Film also dominated Mr. Schlingensief’s “Flying Dutchman,” staged at the ornate Amazon Theater in Manaus, Brazil, made famous by another German provocateur, Werner Herzog, whose film “Fitzcarraldo” opens with a scene of Caruso performing there. The night before the premiere, Mr. Schlingensief hosted a parade and a late-night river journey that culminated in a fireworks display; at the premiere, the theater doors were opened and the space filled with the sound of samba drumming.

“The African Twin Towers” (2005-9) (c) Filmgalerie 451 and Aino Laberenz
“The African Twin Towers” (2005-9)
(c) Filmgalerie 451 and Aino Laberenz

His Opera Village — the Gesamtkunstwerk to end them all — began as an idea even more elaborate and less plausible than Wagner’s construction of a festival theater in Bayreuth. Mr. Schlingensief sought to create an open-ended set of buildings and practices based not on traditional concepts of aid and international development, but on a communal space of creation and experimentation. The overarching idea was not that Africans lack things that Europeans can provide for them, but that collaboration between the two might lead in unexpected directions.

Its cornerstone laid in 2010, six months before Mr. Schlingensief’s death, the project is now overseen in part by his widow, Aino Laberenz. The first class at the village’s school was enrolled in the fall of 2011. Mr. Schlingensief will be remembered as a purveyor of exuberant anarchy, but this, his most lasting memorial, is a supremely pragmatic one.

American opera companies, and too often American critics, have offered operagoers a damagingly false dichotomy: Against the traditionalism of Otto Schenk or Franco Zeffirelli, they have counterpoised ostensibly modern productions like Robert Lepage’s recent “Ring” cycle at the Metropolitan Opera, which despite some whiz-bang technology still featured breastplates and spears. Both these tendencies in American opera are anti-modern; both make a religion of textual purity; both place virtuosity ahead of risk.

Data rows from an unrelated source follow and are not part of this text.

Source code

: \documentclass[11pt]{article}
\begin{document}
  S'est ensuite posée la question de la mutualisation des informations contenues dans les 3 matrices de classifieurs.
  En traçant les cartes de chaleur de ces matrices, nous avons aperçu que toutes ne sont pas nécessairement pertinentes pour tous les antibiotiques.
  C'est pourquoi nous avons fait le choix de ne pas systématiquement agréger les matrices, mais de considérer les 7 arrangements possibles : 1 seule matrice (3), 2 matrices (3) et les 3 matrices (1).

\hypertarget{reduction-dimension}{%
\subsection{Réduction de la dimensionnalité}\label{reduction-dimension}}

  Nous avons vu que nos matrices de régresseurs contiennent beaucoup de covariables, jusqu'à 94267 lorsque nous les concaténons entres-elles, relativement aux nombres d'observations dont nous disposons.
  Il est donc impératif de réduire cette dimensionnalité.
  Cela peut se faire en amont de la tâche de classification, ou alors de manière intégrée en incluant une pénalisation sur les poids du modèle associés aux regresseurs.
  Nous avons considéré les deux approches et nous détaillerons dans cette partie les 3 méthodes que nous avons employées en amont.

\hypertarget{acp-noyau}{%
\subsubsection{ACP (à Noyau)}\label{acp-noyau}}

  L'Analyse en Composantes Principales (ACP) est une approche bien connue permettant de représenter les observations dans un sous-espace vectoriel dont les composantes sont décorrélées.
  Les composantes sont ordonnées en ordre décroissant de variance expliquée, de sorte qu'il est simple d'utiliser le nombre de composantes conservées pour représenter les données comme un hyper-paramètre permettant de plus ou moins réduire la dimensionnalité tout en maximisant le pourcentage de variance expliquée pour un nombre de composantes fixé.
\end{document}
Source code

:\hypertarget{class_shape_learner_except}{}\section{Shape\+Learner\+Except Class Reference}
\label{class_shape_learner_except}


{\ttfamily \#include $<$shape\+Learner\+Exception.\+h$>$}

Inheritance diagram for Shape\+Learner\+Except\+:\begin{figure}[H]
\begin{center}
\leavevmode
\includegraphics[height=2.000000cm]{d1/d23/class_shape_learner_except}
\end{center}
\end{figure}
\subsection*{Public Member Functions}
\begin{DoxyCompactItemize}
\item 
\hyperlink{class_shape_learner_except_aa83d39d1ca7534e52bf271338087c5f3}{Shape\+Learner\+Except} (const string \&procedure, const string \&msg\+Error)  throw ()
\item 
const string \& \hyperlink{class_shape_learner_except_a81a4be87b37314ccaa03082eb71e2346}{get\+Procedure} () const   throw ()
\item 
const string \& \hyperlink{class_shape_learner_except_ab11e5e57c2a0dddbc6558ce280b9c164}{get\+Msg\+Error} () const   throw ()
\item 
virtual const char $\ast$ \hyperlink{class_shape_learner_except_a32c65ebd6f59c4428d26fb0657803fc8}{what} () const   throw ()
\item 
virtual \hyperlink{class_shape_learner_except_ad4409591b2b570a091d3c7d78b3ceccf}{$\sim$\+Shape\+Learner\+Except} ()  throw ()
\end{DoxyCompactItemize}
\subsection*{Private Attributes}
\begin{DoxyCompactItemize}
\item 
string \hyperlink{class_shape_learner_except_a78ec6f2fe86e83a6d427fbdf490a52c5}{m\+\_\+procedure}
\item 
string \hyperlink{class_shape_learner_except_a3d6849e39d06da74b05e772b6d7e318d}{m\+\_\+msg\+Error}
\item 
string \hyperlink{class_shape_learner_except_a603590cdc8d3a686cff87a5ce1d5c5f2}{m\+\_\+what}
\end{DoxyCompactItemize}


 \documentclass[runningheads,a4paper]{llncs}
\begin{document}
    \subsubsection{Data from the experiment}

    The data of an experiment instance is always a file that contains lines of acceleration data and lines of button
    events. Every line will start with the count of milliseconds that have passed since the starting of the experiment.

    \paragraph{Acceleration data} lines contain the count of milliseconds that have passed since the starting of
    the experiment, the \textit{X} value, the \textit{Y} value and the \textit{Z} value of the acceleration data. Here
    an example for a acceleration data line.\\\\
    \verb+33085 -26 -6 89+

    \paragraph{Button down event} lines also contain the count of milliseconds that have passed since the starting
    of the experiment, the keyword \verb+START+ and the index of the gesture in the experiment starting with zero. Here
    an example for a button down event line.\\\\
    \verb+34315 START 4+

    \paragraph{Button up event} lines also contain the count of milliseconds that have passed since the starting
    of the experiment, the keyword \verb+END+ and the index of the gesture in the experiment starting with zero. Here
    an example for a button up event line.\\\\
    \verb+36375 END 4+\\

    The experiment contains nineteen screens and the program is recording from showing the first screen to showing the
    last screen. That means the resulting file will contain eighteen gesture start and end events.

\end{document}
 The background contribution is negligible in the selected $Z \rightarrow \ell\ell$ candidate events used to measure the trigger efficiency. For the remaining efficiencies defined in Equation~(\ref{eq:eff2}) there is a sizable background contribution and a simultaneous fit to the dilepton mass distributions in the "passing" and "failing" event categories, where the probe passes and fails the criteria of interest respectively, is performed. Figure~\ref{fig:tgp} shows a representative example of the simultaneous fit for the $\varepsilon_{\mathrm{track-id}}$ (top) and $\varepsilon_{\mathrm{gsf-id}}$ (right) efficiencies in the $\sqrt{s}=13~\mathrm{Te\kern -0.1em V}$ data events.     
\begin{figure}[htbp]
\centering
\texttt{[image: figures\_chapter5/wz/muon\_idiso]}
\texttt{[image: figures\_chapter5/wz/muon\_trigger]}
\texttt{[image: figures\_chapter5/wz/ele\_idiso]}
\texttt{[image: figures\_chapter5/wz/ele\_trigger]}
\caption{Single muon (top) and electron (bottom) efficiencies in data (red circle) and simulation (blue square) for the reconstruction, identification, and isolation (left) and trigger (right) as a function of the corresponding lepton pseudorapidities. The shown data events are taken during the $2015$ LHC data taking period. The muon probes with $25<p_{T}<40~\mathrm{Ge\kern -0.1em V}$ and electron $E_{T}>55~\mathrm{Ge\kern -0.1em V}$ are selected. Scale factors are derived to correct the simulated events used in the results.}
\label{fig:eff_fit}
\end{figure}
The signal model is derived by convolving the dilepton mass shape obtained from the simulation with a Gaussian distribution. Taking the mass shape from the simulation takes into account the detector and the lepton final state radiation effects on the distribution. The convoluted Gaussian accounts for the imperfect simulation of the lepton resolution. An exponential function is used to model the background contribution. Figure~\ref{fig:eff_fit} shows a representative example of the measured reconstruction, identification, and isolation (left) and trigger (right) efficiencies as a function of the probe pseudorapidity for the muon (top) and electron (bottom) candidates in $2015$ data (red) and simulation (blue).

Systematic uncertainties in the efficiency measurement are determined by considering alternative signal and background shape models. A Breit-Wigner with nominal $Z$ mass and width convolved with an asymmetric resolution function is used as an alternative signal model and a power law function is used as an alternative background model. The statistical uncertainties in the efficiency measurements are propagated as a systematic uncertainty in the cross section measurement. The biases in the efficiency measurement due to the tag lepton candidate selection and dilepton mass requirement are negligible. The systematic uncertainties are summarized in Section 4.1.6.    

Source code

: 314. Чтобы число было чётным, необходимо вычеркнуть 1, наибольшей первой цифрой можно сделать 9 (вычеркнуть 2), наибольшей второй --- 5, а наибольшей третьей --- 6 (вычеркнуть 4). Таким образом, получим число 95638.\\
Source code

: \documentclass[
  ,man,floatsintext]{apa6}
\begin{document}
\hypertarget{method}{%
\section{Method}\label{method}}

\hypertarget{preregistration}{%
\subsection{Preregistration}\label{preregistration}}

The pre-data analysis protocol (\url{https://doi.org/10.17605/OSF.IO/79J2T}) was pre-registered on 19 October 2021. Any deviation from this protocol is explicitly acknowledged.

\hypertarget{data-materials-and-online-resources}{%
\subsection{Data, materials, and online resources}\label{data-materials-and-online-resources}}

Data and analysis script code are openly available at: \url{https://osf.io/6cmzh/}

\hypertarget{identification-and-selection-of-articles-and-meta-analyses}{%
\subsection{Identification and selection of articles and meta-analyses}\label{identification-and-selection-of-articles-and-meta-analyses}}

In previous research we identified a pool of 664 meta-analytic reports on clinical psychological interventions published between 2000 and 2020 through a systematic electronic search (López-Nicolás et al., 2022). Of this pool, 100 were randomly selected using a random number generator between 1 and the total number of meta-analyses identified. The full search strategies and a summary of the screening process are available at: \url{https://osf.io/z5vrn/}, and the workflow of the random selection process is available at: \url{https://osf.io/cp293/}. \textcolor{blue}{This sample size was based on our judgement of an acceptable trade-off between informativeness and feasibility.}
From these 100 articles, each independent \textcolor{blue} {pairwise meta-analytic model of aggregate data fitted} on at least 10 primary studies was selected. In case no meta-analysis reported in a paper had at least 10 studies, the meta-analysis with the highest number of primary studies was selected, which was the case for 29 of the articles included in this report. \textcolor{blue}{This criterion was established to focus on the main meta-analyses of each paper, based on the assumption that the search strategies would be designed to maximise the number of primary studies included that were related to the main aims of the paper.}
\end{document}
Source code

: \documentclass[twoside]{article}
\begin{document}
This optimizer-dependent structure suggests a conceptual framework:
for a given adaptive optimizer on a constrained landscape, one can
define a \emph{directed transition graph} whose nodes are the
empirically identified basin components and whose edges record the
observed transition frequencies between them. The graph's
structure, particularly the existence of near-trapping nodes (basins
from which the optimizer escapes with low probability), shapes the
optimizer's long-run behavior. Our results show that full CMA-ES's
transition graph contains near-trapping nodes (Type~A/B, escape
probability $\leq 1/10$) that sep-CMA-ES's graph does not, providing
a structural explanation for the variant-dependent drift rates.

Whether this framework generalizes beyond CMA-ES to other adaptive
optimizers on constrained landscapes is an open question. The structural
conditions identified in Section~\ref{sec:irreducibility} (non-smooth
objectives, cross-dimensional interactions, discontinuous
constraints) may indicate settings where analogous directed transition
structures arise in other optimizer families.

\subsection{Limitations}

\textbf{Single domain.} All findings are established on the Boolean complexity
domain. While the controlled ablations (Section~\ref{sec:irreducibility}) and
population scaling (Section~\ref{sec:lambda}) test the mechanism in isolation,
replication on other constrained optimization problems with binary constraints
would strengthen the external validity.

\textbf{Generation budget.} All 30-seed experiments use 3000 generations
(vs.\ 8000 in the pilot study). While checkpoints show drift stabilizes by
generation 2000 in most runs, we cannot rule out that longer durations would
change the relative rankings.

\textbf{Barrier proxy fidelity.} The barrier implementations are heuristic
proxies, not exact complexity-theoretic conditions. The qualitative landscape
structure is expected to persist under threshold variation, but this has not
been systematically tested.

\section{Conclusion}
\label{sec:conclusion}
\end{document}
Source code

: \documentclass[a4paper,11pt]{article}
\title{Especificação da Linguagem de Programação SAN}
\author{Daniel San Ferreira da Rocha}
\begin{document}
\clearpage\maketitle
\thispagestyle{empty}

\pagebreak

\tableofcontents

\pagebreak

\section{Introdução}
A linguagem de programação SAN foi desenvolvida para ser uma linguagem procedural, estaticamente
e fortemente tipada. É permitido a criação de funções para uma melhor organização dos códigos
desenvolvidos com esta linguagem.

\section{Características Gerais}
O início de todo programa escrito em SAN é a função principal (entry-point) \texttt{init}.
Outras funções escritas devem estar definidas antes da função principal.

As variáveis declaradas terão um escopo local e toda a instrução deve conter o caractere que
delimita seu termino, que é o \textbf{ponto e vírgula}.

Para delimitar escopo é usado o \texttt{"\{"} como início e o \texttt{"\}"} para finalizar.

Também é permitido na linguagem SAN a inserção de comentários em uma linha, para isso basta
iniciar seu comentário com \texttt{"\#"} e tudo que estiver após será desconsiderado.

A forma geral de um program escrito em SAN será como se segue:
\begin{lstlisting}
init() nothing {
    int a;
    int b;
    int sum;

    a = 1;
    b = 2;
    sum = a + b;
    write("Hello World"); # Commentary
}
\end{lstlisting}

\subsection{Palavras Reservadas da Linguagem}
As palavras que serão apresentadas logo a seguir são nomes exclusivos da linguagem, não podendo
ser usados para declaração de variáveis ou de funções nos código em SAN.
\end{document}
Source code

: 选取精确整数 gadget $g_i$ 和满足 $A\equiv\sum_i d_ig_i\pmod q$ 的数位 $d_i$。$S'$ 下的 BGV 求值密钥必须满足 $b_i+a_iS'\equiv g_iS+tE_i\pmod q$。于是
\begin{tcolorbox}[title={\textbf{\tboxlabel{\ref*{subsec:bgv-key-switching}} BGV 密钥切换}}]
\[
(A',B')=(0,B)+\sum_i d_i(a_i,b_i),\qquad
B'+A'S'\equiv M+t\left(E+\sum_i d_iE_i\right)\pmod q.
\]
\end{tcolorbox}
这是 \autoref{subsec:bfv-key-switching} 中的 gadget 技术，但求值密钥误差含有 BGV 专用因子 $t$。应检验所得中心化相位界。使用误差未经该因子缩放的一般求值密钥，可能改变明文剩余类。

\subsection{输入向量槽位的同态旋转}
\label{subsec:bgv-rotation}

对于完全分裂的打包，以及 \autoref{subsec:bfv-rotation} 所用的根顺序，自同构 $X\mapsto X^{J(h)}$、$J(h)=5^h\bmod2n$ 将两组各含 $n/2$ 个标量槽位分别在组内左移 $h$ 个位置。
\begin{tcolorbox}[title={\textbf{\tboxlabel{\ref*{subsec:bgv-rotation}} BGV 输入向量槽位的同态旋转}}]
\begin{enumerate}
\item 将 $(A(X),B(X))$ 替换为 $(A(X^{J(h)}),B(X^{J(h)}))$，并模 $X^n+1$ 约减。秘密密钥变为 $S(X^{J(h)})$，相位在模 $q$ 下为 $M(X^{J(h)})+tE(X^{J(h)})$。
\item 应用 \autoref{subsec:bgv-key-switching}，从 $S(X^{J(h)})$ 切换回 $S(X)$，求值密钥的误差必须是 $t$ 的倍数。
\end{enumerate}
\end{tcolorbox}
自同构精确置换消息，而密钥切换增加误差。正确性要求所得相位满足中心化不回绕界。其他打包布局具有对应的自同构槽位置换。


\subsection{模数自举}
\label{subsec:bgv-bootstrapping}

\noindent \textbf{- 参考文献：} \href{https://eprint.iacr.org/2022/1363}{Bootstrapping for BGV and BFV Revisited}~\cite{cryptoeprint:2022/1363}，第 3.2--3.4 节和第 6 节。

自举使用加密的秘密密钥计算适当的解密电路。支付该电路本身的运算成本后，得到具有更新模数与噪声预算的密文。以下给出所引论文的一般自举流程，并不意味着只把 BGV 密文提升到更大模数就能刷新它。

Occasionally, a more trenchant production makes inroads, like Willy Decker’s spare, single-set “La Traviata” at the Met. But when Mr. Decker’s relatively conventional “Traviata” hits the American high-water mark of daring, what are we critics and audiences possibly to do with Mr. Schlingensief, who made much greater use of improvisation, chaos and surprise? How are we to understand an artist who not only showed that risk and seriousness can go hand in hand, but expected the same seriousness and risk taking from his audiences as well?

Jumbled and affecting, the MoMA PS1 show reminds us here that the future of opera has been taking place without us, accessible — at least in part — online or on video, but not to be seen on our stages. It is revealing that it took a museum, rather than an opera house or a theater, to bring Mr. Schlingensief’s brave and radical vision to the United States. In contemporary art, he is becoming an essential voice of the post-1989 era: He posthumously represented Germany in the 2011 Venice Biennale and won the top prize.

But in the world of opera, at least in New York, he and voices like his still struggle to get a hearing.